D′ and c values for the automatic and confirm conditions in Experiment 2

Full size image

Miss errors

Looking at Fig. 5, we see that miss errors were lower overall in the confirm condition than the automatic condition. This was particularly the case when the CAD cue was incorrect. They were also affected by CAD cue. A 2 × 3 within-participants ANOVA on miss errors with factor of condition (automatic vs confirm CAD) and CAD (correct CAD, incorrect CAD and no CAD) showed there to be a significant main effect of condition, F(1, 19) = 11.43, p = 0.003, ηp2 = 0.38, in which overall there were fewer miss errors in the confirm condition than the automatic condition. There was also a main effect of CAD, F(2, 38) = 52.42, p < 0.001, ηp2 = 0.73, in which there were fewer miss errors in the correct CAD, followed by incorrect CAD and then the no CAD conditions. There was a significant condition × CAD interaction, F(2, 38) = 22.15, p < 0.001 ηp2 = 0.54. Planned t-tests showed that participants made fewer miss errors in the automatic than the confirm CAD condition when the CAD cue was correct, t(19) = 3.19, p = 0.005, d = 0.71 with substantial evidence in support of the alternative BF10 = 9.39. However, when the CAD cue was incorrect participants missed more targets in the automatic condition than in the confirm CAD condition, t(19) = 4.90, p < 0.001, d = 1.10, with decisive evidence in support of the alternative, BF10 = 277.75. There was no difference in miss errors across conditions when the target was present with no CAD cue, t(19) = 1.55, p = 0.14, d = 0.35, with anecdotal evidence in support of the null, BF10 = 0.65.

False alarms

Looking at Fig. 5, we see that there was little effect of presentation mode on false alarms. However, false alarms were affected by the CAD cue. A 2 × 2 within-participants ANOVA on false alarms with factor of condition (automatic vs confirm CAD) and CAD (incorrect CAD vs no CAD) showed there to be no main effect of condition, F(1, 19) = 0.53, p = 0.48, ηp2 = 0.03. However, there was a significant main effect of CAD, F(1, 19) = 16.52, p < 0.001, ηp2 = 0.47, in which more false alarms were made in the incorrect CAD compared to the no CAD condition. There was also a significant condition × CAD interaction, F(1, 19) = 6.19, p = 0.02 ηp2 = 0.25. Planned t-tests showed there was no significant difference in false alarms between the automatic and confirm CAD conditions when the incorrect CAD cue was shown, t(19) = 0.48, p = 0.64, d = 0.11, with substantial evidence in support of the null, BF10 = 0.26. Neither was there a significant difference in false alarms between conditions when no CAD cue was present, t(19) = 1.83, p = 0.08, d = 0.41, with anecdotal evidence in support of the null, BF10 = 0.93.
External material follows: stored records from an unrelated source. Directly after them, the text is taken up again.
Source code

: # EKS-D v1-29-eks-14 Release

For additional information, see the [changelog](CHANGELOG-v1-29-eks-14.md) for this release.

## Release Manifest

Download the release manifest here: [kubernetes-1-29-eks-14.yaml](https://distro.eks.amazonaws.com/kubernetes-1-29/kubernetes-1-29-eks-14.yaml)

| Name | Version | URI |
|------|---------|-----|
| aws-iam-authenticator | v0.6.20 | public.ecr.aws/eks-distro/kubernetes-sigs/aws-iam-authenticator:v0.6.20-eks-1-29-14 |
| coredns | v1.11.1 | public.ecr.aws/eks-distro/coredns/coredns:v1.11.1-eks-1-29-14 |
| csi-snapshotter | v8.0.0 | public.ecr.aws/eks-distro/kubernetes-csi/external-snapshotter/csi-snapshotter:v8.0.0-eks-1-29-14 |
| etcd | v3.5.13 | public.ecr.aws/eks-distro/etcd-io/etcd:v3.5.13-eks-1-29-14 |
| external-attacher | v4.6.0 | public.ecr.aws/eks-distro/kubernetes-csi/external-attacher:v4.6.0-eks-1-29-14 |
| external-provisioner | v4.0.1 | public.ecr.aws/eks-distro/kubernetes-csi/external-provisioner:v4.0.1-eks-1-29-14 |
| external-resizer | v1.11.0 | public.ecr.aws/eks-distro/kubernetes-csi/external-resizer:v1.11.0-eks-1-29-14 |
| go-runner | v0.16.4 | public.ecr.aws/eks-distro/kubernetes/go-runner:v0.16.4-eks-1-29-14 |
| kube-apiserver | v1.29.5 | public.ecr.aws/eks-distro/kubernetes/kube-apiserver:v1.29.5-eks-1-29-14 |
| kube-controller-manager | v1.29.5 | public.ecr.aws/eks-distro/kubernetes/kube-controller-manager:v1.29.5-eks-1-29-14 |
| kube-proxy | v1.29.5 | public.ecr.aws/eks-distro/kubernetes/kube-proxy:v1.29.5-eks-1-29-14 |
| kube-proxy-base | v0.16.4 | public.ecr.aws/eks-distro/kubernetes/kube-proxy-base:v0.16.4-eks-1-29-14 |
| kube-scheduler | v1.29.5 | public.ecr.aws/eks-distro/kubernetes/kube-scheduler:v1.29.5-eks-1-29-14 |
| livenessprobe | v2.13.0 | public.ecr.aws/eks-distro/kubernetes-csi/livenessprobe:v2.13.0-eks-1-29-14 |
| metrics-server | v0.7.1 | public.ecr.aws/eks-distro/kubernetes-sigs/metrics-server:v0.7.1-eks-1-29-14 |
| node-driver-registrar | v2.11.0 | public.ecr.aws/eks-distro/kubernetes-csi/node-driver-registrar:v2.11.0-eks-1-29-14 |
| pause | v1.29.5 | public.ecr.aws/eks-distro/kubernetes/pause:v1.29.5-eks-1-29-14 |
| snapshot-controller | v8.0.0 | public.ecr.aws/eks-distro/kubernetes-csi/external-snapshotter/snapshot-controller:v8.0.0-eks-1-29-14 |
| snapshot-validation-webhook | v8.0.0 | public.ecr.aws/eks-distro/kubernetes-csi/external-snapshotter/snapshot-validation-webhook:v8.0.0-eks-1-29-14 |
Signal detection theory analyses

Signal Detection Theory was used to calculate how CAD affected d′ (a change in sensitivity) and c (a change in criterion) across presentation conditions. Figure 6 shows the d′ and c values.

Sensitivity (d′)

Figure 6 shows that although there was an effect of CAD on d′ there was little overall difference in d′ between the automatic and confirm conditions. A 2 × 3 within-participants ANOVA on d′ with factor of condition (automatic vs confirm CAD) and CAD (correct CAD, incorrect CAD and no CAD) showed there to be no main effect of condition, F(1, 19) = 0.04, p = 0.85, ηp2 = 0.002. There was a significant main effect of CAD, F(2, 38) = 39.73, p < 0.001, ηp2 = 0.68, in which d′ was greatest in the correct CAD, followed by the no CAD and then the incorrect CAD conditions. There was a significant condition × CAD interaction, F(2, 38) = 7.14, p = 0.002 ηp2 = 0.27. Planned t-tests showed that with correct CAD there was no difference in d′ between the automatic and the confirm CAD condition, t(19) = 1.82, p = 0.09, d = 0.41, with anecdotal evidence in support of the null BF10 = 0.92. Neither was there a difference in d′ between automatic and confirm conditions when there was no CAD, t(19) = 0.42, p = 0.68, d = 0.09, with substantial evidence in support of the null, BF10 = 0.25, or when CAD was incorrect, t(19) = 1.81, p = 0.09, d = 0.40, with anecdotal evidence in support of the null, BF10 = 0.91.

Criterion (c)

Figure 6 shows that criterion was affected both by CAD and by whether CAD was presented in automatic or confirm mode. A 2 × 3 within-participants ANOVA on c with factor of condition (automatic vs confirm CAD) and CAD (correct CAD, incorrect CAD and no CAD) showed there to be a main effect of condition, F(1, 19) = 4.35, p = 0.05, ηp2 = 0.19, in which c was greater in the automatic condition compared to the confirm condition and a main effect of CAD, F(2, 38) = 74.20, p < 0.001, ηp2 = 0.80, in which c was greatest in the no CAD condition followed by the incorrect CAD and then correct CAD conditions. The condition × CAD interaction was also significant, F(2, 38) = 5.76, p = 0.007 ηp2 = 0.23. Planned t-tests showed that there was no difference in c between the automatic and confirm conditions when CAD was correct, t(19) = 0.92, p = 0.37, d = 0.21, with substantial evidence in support of the null, BF10 = 0.34, or when there was no CAD, t(19) = 1.76, p = 0.10, d = 0.39, with anecdotal evidence in support of the null, BF10 = 0.85. However, c was greater in the automatic than the confirm condition when CAD was incorrect, t(19) = 3.82, p = 0.001, d = 0.85, with very strong evidence in support of the alternative BF10 = 31.93.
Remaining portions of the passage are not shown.